Poetic Memory: Big Tree (List)

Regarding Brooklyn’s Big Tree, the live MP3 site Daytrotter.com says it best:

[They] harbor tree houses and nests in their heads, places that they shy away to when they need to feel things in their lives getting easier, even just for a second, for a half hour.

Kaila McIntyre-Bader leads this escapist ensemble, singing songs to help us envision our lives outside of urbania. In case that’s not enough for you, the band has taken the next step and actually recommended five places that will make Owl and Bear readers “Feel Really Good.”

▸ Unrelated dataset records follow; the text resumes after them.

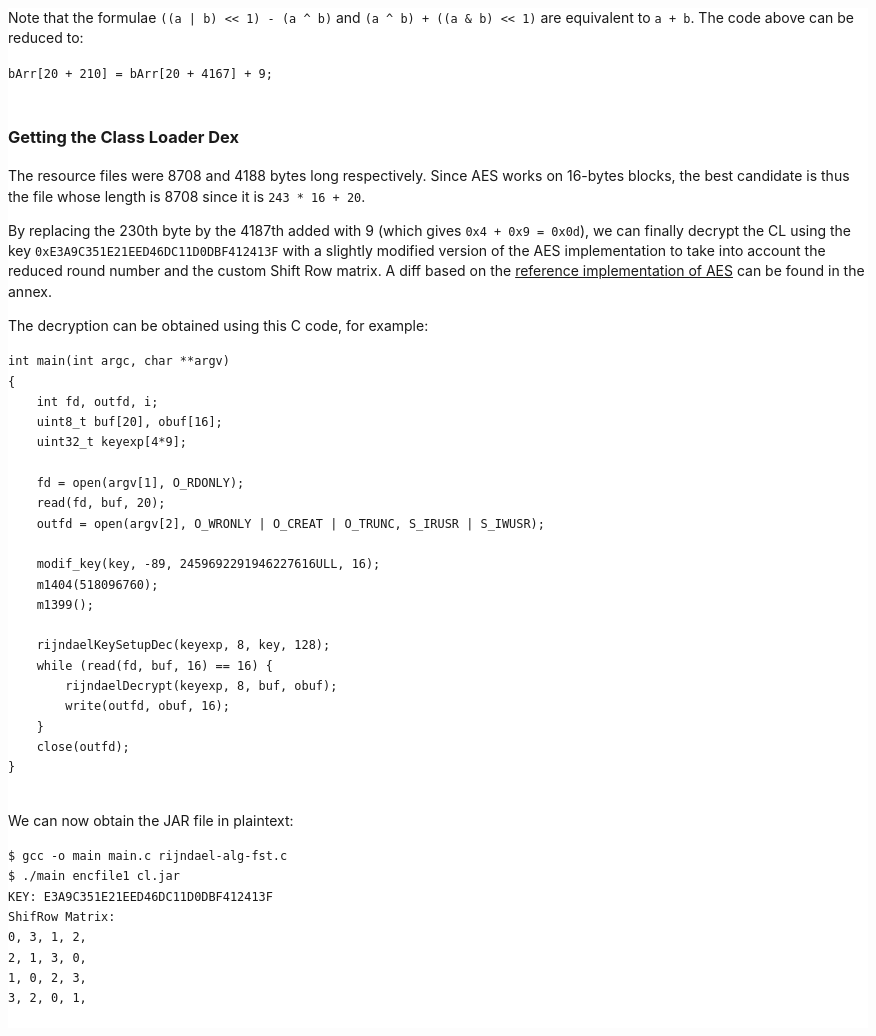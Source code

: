 Note that the formulae `((a | b) << 1) - (a ^ b)` and `(a ^ b) + ((a & b) << 1)` are equivalent to `a + b`. The code above can be reduced to:

```
bArr[20 + 210] = bArr[20 + 4167] + 9;


```

### Getting the Class Loader Dex

The resource files were 8708 and 4188 bytes long respectively. Since AES works on 16-bytes blocks, the best candidate is thus the file whose length is 8708 since it is `243 * 16 + 20`.

By replacing the 230th byte by the 4187th added with 9 (which gives `0x4 + 0x9 = 0x0d`), we can finally decrypt the CL using the key `0xE3A9C351E21EED46DC11D0DBF412413F` with a slightly modified version of the AES implementation to take into account the reduced round number and the custom Shift Row matrix. A diff based on the [reference implementation of AES](https://web.archive.org/web/20060618010435/http://www.iaik.tu-graz.ac.at/research/krypto/AES/old/~rijmen/rijndael/rijndael-fst-3.0.zip) can be found in the annex.

The decryption can be obtained using this C code, for example:

```
int main(int argc, char **argv)
{
    int fd, outfd, i;
    uint8_t buf[20], obuf[16];
    uint32_t keyexp[4*9];

    fd = open(argv[1], O_RDONLY);
    read(fd, buf, 20);
    outfd = open(argv[2], O_WRONLY | O_CREAT | O_TRUNC, S_IRUSR | S_IWUSR);

    modif_key(key, -89, 2459692291946227616ULL, 16);
    m1404(518096760);
    m1399();

    rijndaelKeySetupDec(keyexp, 8, key, 128);
    while (read(fd, buf, 16) == 16) {
        rijndaelDecrypt(keyexp, 8, buf, obuf);
        write(outfd, obuf, 16);
    }
    close(outfd);
}


```

We can now obtain the JAR file in plaintext:

```
$ gcc -o main main.c rijndael-alg-fst.c
$ ./main encfile1 cl.jar
KEY: E3A9C351E21EED46DC11D0DBF412413F
ShifRow Matrix:
0, 3, 1, 2,
2, 1, 3, 0,
1, 0, 2, 3,
3, 2, 0, 1,


```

The band is also on tour — with stops in San Diego on July 14 and 15 — so even if you can’t get to Redwood Forest in the near future, you’ll be able to travel with Big Tree from the comfort of your own fair city.

Big Tree’s Top 5 Places to Feel Really Good

1. Fairchild Wildflower Garden, Connecticut: This little gem of a forest in the “back country” of Connecticut has a truly magical character to it. A boardwalk twists through a swamp full of cattails, and the woods are full of hidden secrets such as a hundred-year-old port-o-potty and intricate stonewalls. We like Fairchild so much that we filmed a music video for our song “The Concurrence of All Things” there!

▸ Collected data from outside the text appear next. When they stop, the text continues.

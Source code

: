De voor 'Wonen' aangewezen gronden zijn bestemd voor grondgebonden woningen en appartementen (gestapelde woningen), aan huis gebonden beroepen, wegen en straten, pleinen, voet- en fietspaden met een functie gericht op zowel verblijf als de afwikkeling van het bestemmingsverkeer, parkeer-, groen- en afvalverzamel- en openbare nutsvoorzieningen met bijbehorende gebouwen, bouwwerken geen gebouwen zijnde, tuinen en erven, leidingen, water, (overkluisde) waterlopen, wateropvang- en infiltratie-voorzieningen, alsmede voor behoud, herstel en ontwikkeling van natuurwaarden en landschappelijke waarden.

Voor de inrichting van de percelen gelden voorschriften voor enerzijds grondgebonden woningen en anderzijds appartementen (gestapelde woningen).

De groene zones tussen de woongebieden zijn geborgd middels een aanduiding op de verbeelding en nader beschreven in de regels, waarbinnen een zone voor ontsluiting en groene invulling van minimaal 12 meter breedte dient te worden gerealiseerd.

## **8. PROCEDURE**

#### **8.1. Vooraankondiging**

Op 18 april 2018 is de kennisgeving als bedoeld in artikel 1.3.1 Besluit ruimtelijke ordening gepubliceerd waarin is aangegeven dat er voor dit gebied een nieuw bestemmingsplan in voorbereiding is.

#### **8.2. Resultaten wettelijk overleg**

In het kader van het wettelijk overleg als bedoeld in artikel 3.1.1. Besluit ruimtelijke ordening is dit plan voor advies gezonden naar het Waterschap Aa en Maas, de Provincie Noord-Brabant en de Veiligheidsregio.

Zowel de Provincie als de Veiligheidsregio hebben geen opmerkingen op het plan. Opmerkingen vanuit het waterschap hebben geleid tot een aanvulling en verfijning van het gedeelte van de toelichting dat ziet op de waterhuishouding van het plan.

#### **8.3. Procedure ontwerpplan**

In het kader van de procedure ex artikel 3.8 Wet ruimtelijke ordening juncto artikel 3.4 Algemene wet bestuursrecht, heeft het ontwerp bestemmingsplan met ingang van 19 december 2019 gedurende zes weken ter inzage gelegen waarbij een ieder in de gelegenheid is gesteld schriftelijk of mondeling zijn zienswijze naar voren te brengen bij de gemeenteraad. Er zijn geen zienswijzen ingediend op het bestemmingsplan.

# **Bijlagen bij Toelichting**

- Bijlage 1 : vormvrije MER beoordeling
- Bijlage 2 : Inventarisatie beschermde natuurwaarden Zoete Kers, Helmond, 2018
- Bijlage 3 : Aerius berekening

2. Jedidiah Smith Redwood Forest, California: Last year, between gigs in Portland and the Bay Area, we camped out on the Smith River. We felt like gnomes among the giants. Kaila and Colin swam in the river, which felt as if it had just run off a glacier. We woke up to the smell of Colin stoking the fire, and not too soon after, the smell of some nice thick-cut bacon.

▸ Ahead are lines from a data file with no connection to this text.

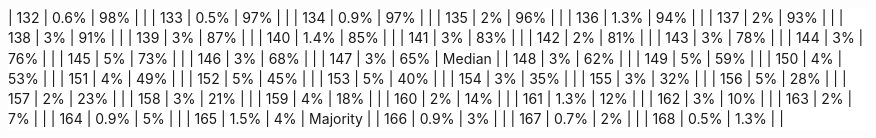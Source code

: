 | 132 | 0.6% | 98% |  |
| 133 | 0.5% | 97% |  |
| 134 | 0.9% | 97% |  |
| 135 | 2% | 96% |  |
| 136 | 1.3% | 94% |  |
| 137 | 2% | 93% |  |
| 138 | 3% | 91% |  |
| 139 | 3% | 87% |  |
| 140 | 1.4% | 85% |  |
| 141 | 3% | 83% |  |
| 142 | 2% | 81% |  |
| 143 | 3% | 78% |  |
| 144 | 3% | 76% |  |
| 145 | 5% | 73% |  |
| 146 | 3% | 68% |  |
| 147 | 3% | 65% | Median |
| 148 | 3% | 62% |  |
| 149 | 5% | 59% |  |
| 150 | 4% | 53% |  |
| 151 | 4% | 49% |  |
| 152 | 5% | 45% |  |
| 153 | 5% | 40% |  |
| 154 | 3% | 35% |  |
| 155 | 3% | 32% |  |
| 156 | 5% | 28% |  |
| 157 | 2% | 23% |  |
| 158 | 3% | 21% |  |
| 159 | 4% | 18% |  |
| 160 | 2% | 14% |  |
| 161 | 1.3% | 12% |  |
| 162 | 3% | 10% |  |
| 163 | 2% | 7% |  |
| 164 | 0.9% | 5% |  |
| 165 | 1.5% | 4% | Majority |
| 166 | 0.9% | 3% |  |
| 167 | 0.7% | 2% |  |
| 168 | 0.5% | 1.3% |  |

3. Big Sur State Park, California: What can we say? We like trees.

4. Storm King Sculpture Garden: Storm King is a place we retreat to whenever we can. This is an epic sculpture garden in upstate New York, the perfect mixture of man-made art and acres upon acres of nature’s beauty. In the spring and fall, the leaves are all sorts of colors, and there are many places to hide among the metal shapes placed in the woods. In this magical place, we’ve had picnics during lightning storms, walks along ponds, and naps in the grass.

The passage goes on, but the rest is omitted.